Lallona, il Sun Odyssey 49i con il quale abbiamo percorso la Arc+ 2018 è una barca da crociera ma con nette velleità sportive in confronto alle altre sue dirette concorrenti più croceristiche. Molto solida e resistente, è una barca eccezionale che ci ha regalato sensazioni racer planando bene su ogni onda oceanica!
– Ci sono stati momenti critici a bordo e come li avete risolti?
Veri e propri momenti di criticità non ne abbiamo avuti, abbiamo però risolto diverse avarie e siamo dovuti salire in testa d’albero anche in pieno oceano per risolverle… A parte questo, a conclusione della regata dopo oltre 12 giorni di oceano, appena passato il traguardo di Rodney Bay, a Santa Lucia (Caraibi), di notte con 30 nodi di vento contrari in una baia che non conoscevamo tra le altre barche in rada, il motore non è partito. A quel punto non ci restava che manovrare a vela tra le raffiche e le altre barche all’ancora: non è stato facile, ma l’equipaggio è stato all’altezza e abbiamo dato ancora in maniera ineccepibile… Una sudata però!

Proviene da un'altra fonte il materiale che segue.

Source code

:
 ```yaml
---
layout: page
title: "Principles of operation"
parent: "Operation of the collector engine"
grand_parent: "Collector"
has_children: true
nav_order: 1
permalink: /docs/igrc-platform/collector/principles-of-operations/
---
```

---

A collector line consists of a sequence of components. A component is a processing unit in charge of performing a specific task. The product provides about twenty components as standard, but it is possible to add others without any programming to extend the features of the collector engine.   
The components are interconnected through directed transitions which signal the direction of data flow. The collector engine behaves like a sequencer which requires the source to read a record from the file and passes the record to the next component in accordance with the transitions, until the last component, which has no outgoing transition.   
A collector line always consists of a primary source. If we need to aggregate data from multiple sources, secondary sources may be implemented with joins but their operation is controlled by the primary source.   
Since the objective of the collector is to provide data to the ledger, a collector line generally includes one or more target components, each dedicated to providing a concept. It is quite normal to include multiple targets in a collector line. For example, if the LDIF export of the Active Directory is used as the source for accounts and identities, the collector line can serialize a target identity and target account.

– Quali sono secondo te i punti chiave per il successo della vostra esperienza?
La preparazione di Luca Pelo e Pier Paolo Tommasi, la tenacia, la motivazione e la capacità dell’armatore Giuseppe, poi la grande intelligenza di Paolina e la pazienza nel sopportarci (senza dimenticare che è una velista di un certo rilievo) e poi la bellezza e la bontà delle bambine Sofia e Sara. Ecco la chiave per rendere una crociera/regata come la Arc un successo: in poche parole tutto l’equipaggio.
– In che modo questa traversata ha accresciuto il tuo bagaglio di esperienza tecnica e umana?
Beh, vivere h24 per oltre un mese con delle persone in un ambiente ristretto persi nell’oceano di per sé è un’esperienza molto forte. Farlo con questo equipaggio è stato un piacere, un onore e un momento formativo continuo su tanti livelli: umano, tecnico e relazionale. Di fatto neanche con un coniuge si passa tanto tempo insieme in maniera così continua (si esce per la spesa, si và al lavoro, si vedono amici, etc.). La risultanza è la conoscenza reciproca di un io più profondo, la consapevolezza che si è riusciti in un’impresa e si è raggiunto un miglioramento delle relazioni umane, ma anche lavorative.